■ **PROBLEM REQUIREMENTS**:
Below are records that hold pictures; write out only the lines from their start through the line with "3) Citation: Köster, Johannes", exactly, and drop the pictures.

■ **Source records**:
====

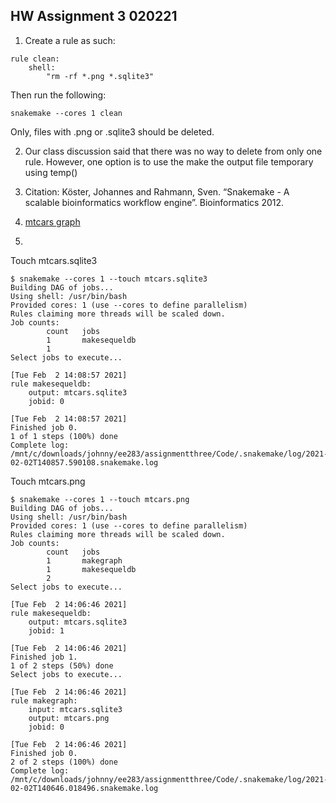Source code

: ## HW Assignment 3 020221

1) Create a rule as such: 
```
rule clean: 
	shell: 
		"rm -rf *.png *.sqlite3"
```
Then run the following: 
```
snakemake --cores 1 clean
```
Only, files with .png or .sqlite3 should be deleted. 

2) Our class discussion said that there was no way to delete from only one rule. However, one option is to use the make the output file temporary using temp() 

3) Citation: Köster, Johannes and Rahmann, Sven. “Snakemake - A scalable bioinformatics workflow engine”. Bioinformatics 2012.

4) [mtcars graph](mtcars.png)

5) 

Touch mtcars.sqlite3

```
$ snakemake --cores 1 --touch mtcars.sqlite3
Building DAG of jobs...
Using shell: /usr/bin/bash
Provided cores: 1 (use --cores to define parallelism)
Rules claiming more threads will be scaled down.
Job counts:
        count   jobs
        1       makesequeldb
        1
Select jobs to execute...

[Tue Feb  2 14:08:57 2021]
rule makesequeldb:
    output: mtcars.sqlite3
    jobid: 0

[Tue Feb  2 14:08:57 2021]
Finished job 0.
1 of 1 steps (100%) done
Complete log: /mnt/c/downloads/johnny/ee283/assignmentthree/Code/.snakemake/log/2021-02-02T140857.590108.snakemake.log
```

Touch mtcars.png

```
$ snakemake --cores 1 --touch mtcars.png
Building DAG of jobs...
Using shell: /usr/bin/bash
Provided cores: 1 (use --cores to define parallelism)
Rules claiming more threads will be scaled down.
Job counts:
        count   jobs
        1       makegraph
        1       makesequeldb
        2
Select jobs to execute...

[Tue Feb  2 14:06:46 2021]
rule makesequeldb:
    output: mtcars.sqlite3
    jobid: 1

[Tue Feb  2 14:06:46 2021]
Finished job 1.
1 of 2 steps (50%) done
Select jobs to execute...

[Tue Feb  2 14:06:46 2021]
rule makegraph:
    input: mtcars.sqlite3
    output: mtcars.png
    jobid: 0

[Tue Feb  2 14:06:46 2021]
Finished job 0.
2 of 2 steps (100%) done
Complete log: /mnt/c/downloads/johnny/ee283/assignmentthree/Code/.snakemake/log/2021-02-02T140646.018496.snakemake.log
```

====

■ **RESULT OF THIS TASK**:
Source code

: ## HW Assignment 3 020221

1) Create a rule as such: 
```
rule clean: 
	shell: 
		"rm -rf *.png *.sqlite3"
```
Then run the following: 
```
snakemake --cores 1 clean
```
Only, files with .png or .sqlite3 should be deleted. 

2) Our class discussion said that there was no way to delete from only one rule. However, one option is to use the make the output file temporary using temp() 

3) Citation: Köster, Johannes and Rahmann, Sven. “Snakemake - A scalable bioinformatics workflow engine”. Bioinformatics 2012.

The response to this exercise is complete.